↓

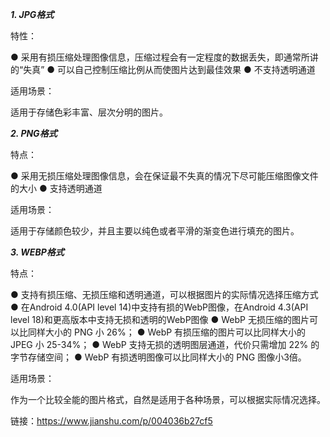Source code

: ***1. JPG格式***

特性：

  ● 采用有损压缩处理图像信息，压缩过程会有一定程度的数据丢失，即通常所讲的“失真”
  ● 可以自己控制压缩比例从而使图片达到最佳效果
  ● 不支持透明通道

适用场景：

适用于存储色彩丰富、层次分明的图片。

***2. PNG格式***

特点：

  ● 采用无损压缩处理图像信息，会在保证最不失真的情况下尽可能压缩图像文件的大小
  ● 支持透明通道

适用场景：

适用于存储颜色较少，并且主要以纯色或者平滑的渐变色进行填充的图片。

***3. WEBP格式***

特点：

  ● 支持有损压缩、无损压缩和透明通道，可以根据图片的实际情况选择压缩方式
  ● 在Android 4.0(API level 14)中支持有损的WebP图像，在Android 4.3(API level 18)和更高版本中支持无损和透明的WebP图像
  ● WebP 无损压缩的图片可以比同样大小的 PNG 小 26%；
  ● WebP 有损压缩的图片可以比同样大小的 JPEG 小 25-34%；
  ● WebP 支持无损的透明图层通道，代价只需增加 22% 的字节存储空间；
  ● WebP 有损透明图像可以比同样大小的 PNG 图像小3倍。

适用场景：

作为一个比较全能的图片格式，自然是适用于各种场景，可以根据实际情况选择。

链接：https://www.jianshu.com/p/004036b27cf5
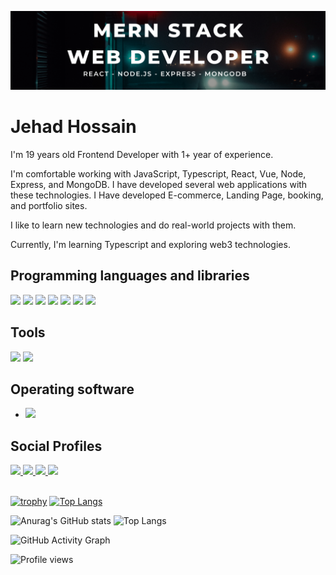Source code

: ![I am a MERN Stack Web Developer](https://github.com/Zihad550/Zihad550/blob/main/Banner.png)

# Jehad Hossain
I'm 19 years old Frontend Developer with 1+ year of experience.

I'm comfortable working with JavaScript, Typescript, React, Vue, Node, Express, and MongoDB. I have developed several web applications with these technologies. I Have developed E-commerce, Landing Page, booking, and portfolio sites.

I like to learn new technologies and do real-world projects with them.

Currently, I'm learning Typescript and exploring web3 technologies.

## Programming languages and libraries

<img src="https://img.icons8.com/color/48/000000/javascript--v1.png"/>  <img src="https://img.icons8.com/color/48/000000/html-5--v1.png"/>  <img src="https://img.icons8.com/color/48/000000/css3.png"/>  <img src="https://img.icons8.com/color/48/000000/bootstrap.png"/>  <img src="https://img.icons8.com/ultraviolet/48/000000/react--v1.png"/>  <img src="https://img.icons8.com/color/48/000000/material-ui.png"/> <img src="https://img.icons8.com/color/48/000000/redux.png"/>

## Tools
 <img src="https://img.icons8.com/color/48/000000/git.png"/>  <img src="https://img.icons8.com/color/48/000000/visual-studio-code-2019.png"/>
 

## Operating software
* <img src="https://img.icons8.com/color/48/000000/ubuntu--v1.png"/>


## Social Profiles
<div> 
  <a href="https://github.com/Zihad550">
  <img  src="https://img.icons8.com/color/48/000000/github--v1.png"/> 
  </a>
  <a href="https://www.linkedin.com/in/zihad-hussain-439910216/">
  <img src="https://img.icons8.com/color/48/000000/linkedin.png"/>
  </a>
  <a href="https://www.facebook.com/zihad31hussain/">
   <img src="https://img.icons8.com/color/48/000000/facebook-new.png"/>
  </a>
  <a href="https://jehad-hossain.netlify.app/">
   <img src="https://img.icons8.com/fluency/48/000000/portfolio.png"/>
  </a>
</div>

<br/>




[![trophy](https://github-profile-trophy.vercel.app/?username=Zihad550)](https://github.com/ryo-ma/github-profile-trophy) 
[![Top Langs](https://github-readme-stats.vercel.app/api/top-langs/?username=Zihad550)](https://github.com/anuraghazra/github-readme-stats)  




 ![Anurag's GitHub stats](https://github-readme-stats.vercel.app/api?username=Zihad550&show_icons=true&theme=marko&row=1&column=2)  ![Top Langs](https://github-readme-streak-stats.herokuapp.com/?user=Zihad550&row=1&column=2)
 
 


![GitHub Activity Graph](https://activity-graph.herokuapp.com/graph?username=Zihad550)  



![Profile views](https://gpvc.arturio.dev/Zihad550)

↑

Assigned task:
All of the data is to be reproduced exactly, with the pictures left out.

Response to the task:
Source code

: ***1. JPG格式***

特性：

  ● 采用有损压缩处理图像信息，压缩过程会有一定程度的数据丢失，即通常所讲的“失真”
  ● 可以自己控制压缩比例从而使图片达到最佳效果
  ● 不支持透明通道

适用场景：

适用于存储色彩丰富、层次分明的图片。

***2. PNG格式***

特点：

  ● 采用无损压缩处理图像信息，会在保证最不失真的情况下尽可能压缩图像文件的大小
  ● 支持透明通道

适用场景：

适用于存储颜色较少，并且主要以纯色或者平滑的渐变色进行填充的图片。

***3. WEBP格式***

特点：

  ● 支持有损压缩、无损压缩和透明通道，可以根据图片的实际情况选择压缩方式
  ● 在Android 4.0(API level 14)中支持有损的WebP图像，在Android 4.3(API level 18)和更高版本中支持无损和透明的WebP图像
  ● WebP 无损压缩的图片可以比同样大小的 PNG 小 26%；
  ● WebP 有损压缩的图片可以比同样大小的 JPEG 小 25-34%；
  ● WebP 支持无损的透明图层通道，代价只需增加 22% 的字节存储空间；
  ● WebP 有损透明图像可以比同样大小的 PNG 图像小3倍。

适用场景：

作为一个比较全能的图片格式，自然是适用于各种场景，可以根据实际情况选择。

链接：https://www.jianshu.com/p/004036b27cf5
Source code

: ![I am a MERN Stack Web Developer](https://github.com/Zihad550/Zihad550/blob/main/Banner.png)

# Jehad Hossain
I'm 19 years old Frontend Developer with 1+ year of experience.

I'm comfortable working with JavaScript, Typescript, React, Vue, Node, Express, and MongoDB. I have developed several web applications with these technologies. I Have developed E-commerce, Landing Page, booking, and portfolio sites.

I like to learn new technologies and do real-world projects with them.

Currently, I'm learning Typescript and exploring web3 technologies.

## Programming languages and libraries

<img src="https://img.icons8.com/color/48/000000/javascript--v1.png"/>  <img src="https://img.icons8.com/color/48/000000/html-5--v1.png"/>  <img src="https://img.icons8.com/color/48/000000/css3.png"/>  <img src="https://img.icons8.com/color/48/000000/bootstrap.png"/>  <img src="https://img.icons8.com/ultraviolet/48/000000/react--v1.png"/>  <img src="https://img.icons8.com/color/48/000000/material-ui.png"/> <img src="https://img.icons8.com/color/48/000000/redux.png"/>

## Tools
 <img src="https://img.icons8.com/color/48/000000/git.png"/>  <img src="https://img.icons8.com/color/48/000000/visual-studio-code-2019.png"/>
 

## Operating software
* <img src="https://img.icons8.com/color/48/000000/ubuntu--v1.png"/>


## Social Profiles
<div> 
  <a href="https://github.com/Zihad550">
  <img  src="https://img.icons8.com/color/48/000000/github--v1.png"/> 
  </a>
  <a href="https://www.linkedin.com/in/zihad-hussain-439910216/">
  <img src="https://img.icons8.com/color/48/000000/linkedin.png"/>
  </a>
  <a href="https://www.facebook.com/zihad31hussain/">
   <img src="https://img.icons8.com/color/48/000000/facebook-new.png"/>
  </a>
  <a href="https://jehad-hossain.netlify.app/">
   <img src="https://img.icons8.com/fluency/48/000000/portfolio.png"/>
  </a>
</div>

<br/>




[![trophy](https://github-profile-trophy.vercel.app/?username=Zihad550)](https://github.com/ryo-ma/github-profile-trophy) 
[![Top Langs](https://github-readme-stats.vercel.app/api/top-langs/?username=Zihad550)](https://github.com/anuraghazra/github-readme-stats)  




 ![Anurag's GitHub stats](https://github-readme-stats.vercel.app/api?username=Zihad550&show_icons=true&theme=marko&row=1&column=2)  ![Top Langs](https://github-readme-streak-stats.herokuapp.com/?user=Zihad550&row=1&column=2)
 
 


![GitHub Activity Graph](https://activity-graph.herokuapp.com/graph?username=Zihad550)  



![Profile views](https://gpvc.arturio.dev/Zihad550)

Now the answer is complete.